In other security news: no, you probably don’t need to worry about that Thunderbolt Vulnerability if you’re running an up-to-date OS. (“All the evil maid needs to do (with an un-updated system - LJD) is unscrew the backplate, attach a device momentarily, reprogram the firmware, reattach the backplate, and the evil maid gets full access to the laptop” - oh, ok then.) But still, don’t leave your laptop lying around, and be careful what you plug into your computers.

Emerging Data & Infrastructure Tools

New – EC2 M6g Instances, powered by AWS Graviton2 - AWS

AWS’s new ARM chips, the Graviton2, are now generally available on AWS in some regions. This is a great opportunity to play with them - not only are they substantially cheaper per unit performance than Xeons but they seem to actually have better performance on some database-y type loads than other M-class nodes.

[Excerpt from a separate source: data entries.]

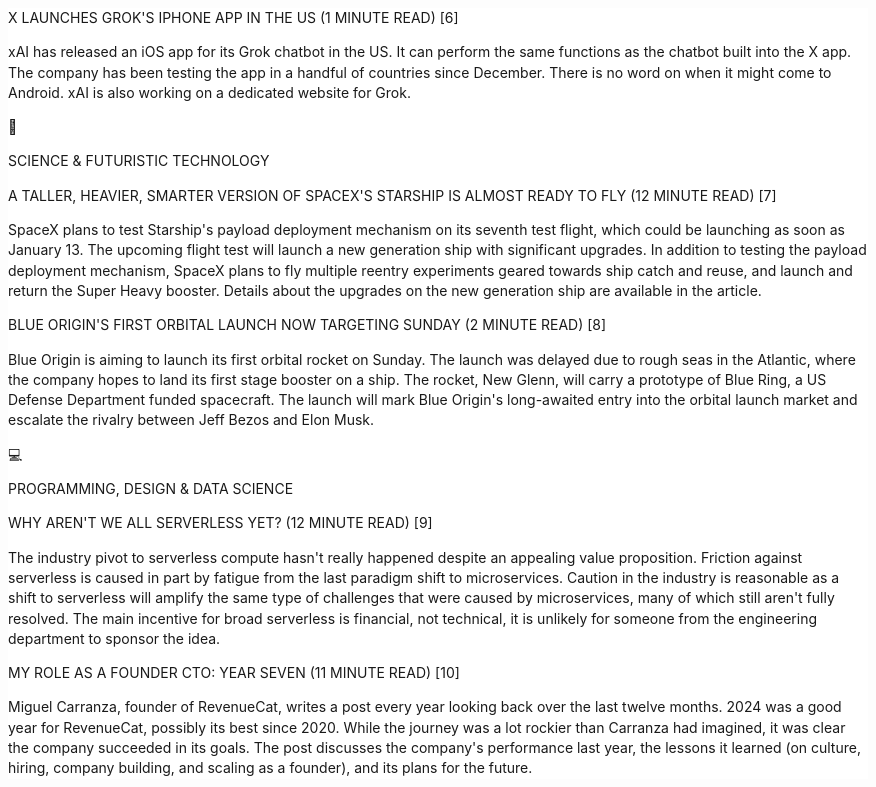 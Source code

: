  X LAUNCHES GROK'S IPHONE APP IN THE US (1 MINUTE READ) [6] 

 xAI has released an iOS app for its Grok chatbot in the US. It can
perform the same functions as the chatbot built into the X app. The
company has been testing the app in a handful of countries since
December. There is no word on when it might come to Android. xAI is
also working on a dedicated website for Grok. 

🚀 

SCIENCE & FUTURISTIC TECHNOLOGY

 A TALLER, HEAVIER, SMARTER VERSION OF SPACEX'S STARSHIP IS ALMOST
READY TO FLY (12 MINUTE READ) [7] 

 SpaceX plans to test Starship's payload deployment mechanism on its
seventh test flight, which could be launching as soon as January 13.
The upcoming flight test will launch a new generation ship with
significant upgrades. In addition to testing the payload deployment
mechanism, SpaceX plans to fly multiple reentry experiments geared
towards ship catch and reuse, and launch and return the Super Heavy
booster. Details about the upgrades on the new generation ship are
available in the article. 

 BLUE ORIGIN'S FIRST ORBITAL LAUNCH NOW TARGETING SUNDAY (2 MINUTE
READ) [8] 

 Blue Origin is aiming to launch its first orbital rocket on Sunday.
The launch was delayed due to rough seas in the Atlantic, where the
company hopes to land its first stage booster on a ship. The rocket,
New Glenn, will carry a prototype of Blue Ring, a US Defense
Department funded spacecraft. The launch will mark Blue Origin's
long-awaited entry into the orbital launch market and escalate the
rivalry between Jeff Bezos and Elon Musk. 

💻 

PROGRAMMING, DESIGN & DATA SCIENCE

 WHY AREN'T WE ALL SERVERLESS YET? (12 MINUTE READ) [9] 

 The industry pivot to serverless compute hasn't really happened
despite an appealing value proposition. Friction against serverless is
caused in part by fatigue from the last paradigm shift to
microservices. Caution in the industry is reasonable as a shift to
serverless will amplify the same type of challenges that were caused
by microservices, many of which still aren't fully resolved. The main
incentive for broad serverless is financial, not technical, it is
unlikely for someone from the engineering department to sponsor the
idea. 

 MY ROLE AS A FOUNDER CTO: YEAR SEVEN (11 MINUTE READ) [10] 

 Miguel Carranza, founder of RevenueCat, writes a post every year
looking back over the last twelve months. 2024 was a good year for
RevenueCat, possibly its best since 2020. While the journey was a lot
rockier than Carranza had imagined, it was clear the company succeeded
in its goals. The post discusses the company's performance last year,
the lessons it learned (on culture, hiring, company building, and
scaling as a founder), and its plans for the future.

This is particularly well timed, coming alongside the announcement of what’s likely the new top supercomputer in the world, the ARM-based Fugaku.

Azure HPC Cache: File caching for high performance computing - Scott Jeschonek and Scott Hanselman, Azure

The various commercial clouds are developing products expressly around the issues research computing teams have migrating to using more cloud. HPC cache caches your on-prem storage to an Azure region (exporting an NFS-esque posix FS or object store via Blob Storage) and handles transfer back and forth automatically - meaning you can burst workloads more or less automatically. It has some sophisticated features like being able to specify the type of I/O workload (read-heavy, write-heavy, mixed).

I’d really like to see more solutions like this for caching even in-cloud S3/Blob object store to POSIX FS so that the staging in and out of data from workloads that require expensive POSIX fs to much cheaper object storage…

Sort of relatedly, Azure now finally has spot instances.

How I switched from classic hosting to Kubernetes - Anders Borch

A nice walk through of moving a side project from docker compose to kubernetes, for those who been meaning to give it a try.

Calls for Proposals

ARM Dev Summit - Proposal deadline June 9th 2020

If you’ve already been playing with ARM or intend to, this October virtual conference is calling for proposals for workshops, demos, or panels. Tracks most relevant to us are:

AI in the Real World: From Development to Deployment
Building the IoT: Efficient, Secure and Transformative Software Development
Cloud Native Developer Experience
Infrastructure of Modern Computing

ALGOCLOUD 2020 - Paper deadline June 24th 2020

This virtual conference in September “ is particularly interested in novel algorithms in the context of cloud computing, cloud architectures, as well as experimental work that evaluates contemporary cloud approaches and pertinent applications. ALGOCLOUD also welcomes demonstration manuscripts, which discuss successful system developments, as well as experience/use-case articles and high-quality survey papers.”

Events: Conferences, Training

Chapel Implementers and Users Workshop 2020 - Friday May 22, 2020 8:30am–4:30pm PDT, Free via Zoom

Chapel seems to have come a long way since last I played with it; they have an all-day pacific time workshop next Friday.

Random

NSF has funded an NCSA/Chicago effort to develop and deploy serverless (function-as-a-service) computing for research computing: the software product is funcX. Anyone know the advantages funcX has over e.g. Apache OpenWhisk?

Programmatically draw architectures for AWS, Azure, GCP or on-prem systems by writing python code. The cool thing there of course is now your architecture diagrams can be meaningfully version controlled.

I’ve often said that one of the problems people new to computing at scale have is that laptops and their filesystems work too darn well, so their intuitions about what’s easy and hard actively mislead them on clusters or distributed systems. This article expresses that more clearly, and might be useful for discussions with users who are having trouble making the jump.

You shouldn’t write code when avoidable. Even something “trivial” like CSV parsers.

If you haven’t seen this already, there’s a nice survey of deep learning for scientific discovery on arXiv.

A nice looking coursera course on research data management.